===== THE DATA
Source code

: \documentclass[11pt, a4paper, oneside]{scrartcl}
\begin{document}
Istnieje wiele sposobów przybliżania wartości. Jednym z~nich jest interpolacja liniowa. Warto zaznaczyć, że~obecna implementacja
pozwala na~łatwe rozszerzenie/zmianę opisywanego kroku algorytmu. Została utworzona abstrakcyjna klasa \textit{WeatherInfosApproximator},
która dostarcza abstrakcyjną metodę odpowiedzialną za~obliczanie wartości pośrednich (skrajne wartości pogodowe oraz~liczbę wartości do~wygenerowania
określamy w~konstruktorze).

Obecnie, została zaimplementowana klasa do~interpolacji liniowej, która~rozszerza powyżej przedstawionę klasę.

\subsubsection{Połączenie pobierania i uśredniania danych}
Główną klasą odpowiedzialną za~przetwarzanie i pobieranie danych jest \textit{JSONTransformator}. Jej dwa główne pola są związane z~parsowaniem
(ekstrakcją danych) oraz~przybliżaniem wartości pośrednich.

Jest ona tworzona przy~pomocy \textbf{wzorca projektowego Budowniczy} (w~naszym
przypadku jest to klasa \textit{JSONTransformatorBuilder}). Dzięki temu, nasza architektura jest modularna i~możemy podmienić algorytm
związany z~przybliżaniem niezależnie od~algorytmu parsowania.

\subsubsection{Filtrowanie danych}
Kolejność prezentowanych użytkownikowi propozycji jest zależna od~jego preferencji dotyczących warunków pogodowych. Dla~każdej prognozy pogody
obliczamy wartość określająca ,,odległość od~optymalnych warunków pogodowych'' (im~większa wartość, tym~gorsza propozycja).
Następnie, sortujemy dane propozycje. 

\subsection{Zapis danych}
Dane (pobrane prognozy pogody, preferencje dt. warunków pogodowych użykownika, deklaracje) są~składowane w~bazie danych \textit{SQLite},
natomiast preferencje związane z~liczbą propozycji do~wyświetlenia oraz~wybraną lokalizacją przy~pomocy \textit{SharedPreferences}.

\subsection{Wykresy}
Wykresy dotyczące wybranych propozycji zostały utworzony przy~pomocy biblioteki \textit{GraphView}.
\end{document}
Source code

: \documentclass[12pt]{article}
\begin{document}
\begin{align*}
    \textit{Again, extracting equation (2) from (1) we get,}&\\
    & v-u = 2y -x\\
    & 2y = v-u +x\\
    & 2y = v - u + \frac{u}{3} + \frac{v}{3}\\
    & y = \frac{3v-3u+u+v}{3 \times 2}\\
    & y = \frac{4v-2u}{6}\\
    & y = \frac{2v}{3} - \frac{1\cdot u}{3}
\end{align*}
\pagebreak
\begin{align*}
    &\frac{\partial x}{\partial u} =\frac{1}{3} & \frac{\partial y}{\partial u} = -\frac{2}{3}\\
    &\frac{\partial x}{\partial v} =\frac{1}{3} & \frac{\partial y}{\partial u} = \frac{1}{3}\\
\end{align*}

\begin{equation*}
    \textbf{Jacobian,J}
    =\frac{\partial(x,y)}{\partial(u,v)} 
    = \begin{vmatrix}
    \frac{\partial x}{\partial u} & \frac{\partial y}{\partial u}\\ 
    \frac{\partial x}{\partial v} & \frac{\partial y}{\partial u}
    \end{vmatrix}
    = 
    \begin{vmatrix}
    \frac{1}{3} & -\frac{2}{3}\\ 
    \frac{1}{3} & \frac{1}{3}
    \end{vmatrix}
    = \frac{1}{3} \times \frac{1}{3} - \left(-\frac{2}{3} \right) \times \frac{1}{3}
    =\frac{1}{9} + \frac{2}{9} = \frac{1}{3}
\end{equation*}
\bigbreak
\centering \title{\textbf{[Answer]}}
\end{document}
==========
Line by line, reproduce the material exactly.

Source code

: \documentclass[11pt, a4paper, oneside]{scrartcl}
\begin{document}
Istnieje wiele sposobów przybliżania wartości. Jednym z~nich jest interpolacja liniowa. Warto zaznaczyć, że~obecna implementacja
pozwala na~łatwe rozszerzenie/zmianę opisywanego kroku algorytmu. Została utworzona abstrakcyjna klasa \textit{WeatherInfosApproximator},
która dostarcza abstrakcyjną metodę odpowiedzialną za~obliczanie wartości pośrednich (skrajne wartości pogodowe oraz~liczbę wartości do~wygenerowania
określamy w~konstruktorze).

Obecnie, została zaimplementowana klasa do~interpolacji liniowej, która~rozszerza powyżej przedstawionę klasę.

\subsubsection{Połączenie pobierania i uśredniania danych}
Główną klasą odpowiedzialną za~przetwarzanie i pobieranie danych jest \textit{JSONTransformator}. Jej dwa główne pola są związane z~parsowaniem
(ekstrakcją danych) oraz~przybliżaniem wartości pośrednich.

Jest ona tworzona przy~pomocy \textbf{wzorca projektowego Budowniczy} (w~naszym
przypadku jest to klasa \textit{JSONTransformatorBuilder}). Dzięki temu, nasza architektura jest modularna i~możemy podmienić algorytm
związany z~przybliżaniem niezależnie od~algorytmu parsowania.

\subsubsection{Filtrowanie danych}
Kolejność prezentowanych użytkownikowi propozycji jest zależna od~jego preferencji dotyczących warunków pogodowych. Dla~każdej prognozy pogody
obliczamy wartość określająca ,,odległość od~optymalnych warunków pogodowych'' (im~większa wartość, tym~gorsza propozycja).
Następnie, sortujemy dane propozycje. 

\subsection{Zapis danych}
Dane (pobrane prognozy pogody, preferencje dt. warunków pogodowych użykownika, deklaracje) są~składowane w~bazie danych \textit{SQLite},
natomiast preferencje związane z~liczbą propozycji do~wyświetlenia oraz~wybraną lokalizacją przy~pomocy \textit{SharedPreferences}.

\subsection{Wykresy}
Wykresy dotyczące wybranych propozycji zostały utworzony przy~pomocy biblioteki \textit{GraphView}.
\end{document}
Source code

: \documentclass[12pt]{article}
\begin{document}
\begin{align*}
    \textit{Again, extracting equation (2) from (1) we get,}&\\
    & v-u = 2y -x\\
    & 2y = v-u +x\\
    & 2y = v - u + \frac{u}{3} + \frac{v}{3}\\
    & y = \frac{3v-3u+u+v}{3 \times 2}\\
    & y = \frac{4v-2u}{6}\\
    & y = \frac{2v}{3} - \frac{1\cdot u}{3}
\end{align*}
\pagebreak
\begin{align*}
    &\frac{\partial x}{\partial u} =\frac{1}{3} & \frac{\partial y}{\partial u} = -\frac{2}{3}\\
    &\frac{\partial x}{\partial v} =\frac{1}{3} & \frac{\partial y}{\partial u} = \frac{1}{3}\\
\end{align*}

\begin{equation*}
    \textbf{Jacobian,J}
    =\frac{\partial(x,y)}{\partial(u,v)} 
    = \begin{vmatrix}
    \frac{\partial x}{\partial u} & \frac{\partial y}{\partial u}\\ 
    \frac{\partial x}{\partial v} & \frac{\partial y}{\partial u}
    \end{vmatrix}
    = 
    \begin{vmatrix}
    \frac{1}{3} & -\frac{2}{3}\\ 
    \frac{1}{3} & \frac{1}{3}
    \end{vmatrix}
    = \frac{1}{3} \times \frac{1}{3} - \left(-\frac{2}{3} \right) \times \frac{1}{3}
    =\frac{1}{9} + \frac{2}{9} = \frac{1}{3}
\end{equation*}
\bigbreak
\centering \title{\textbf{[Answer]}}
\end{document}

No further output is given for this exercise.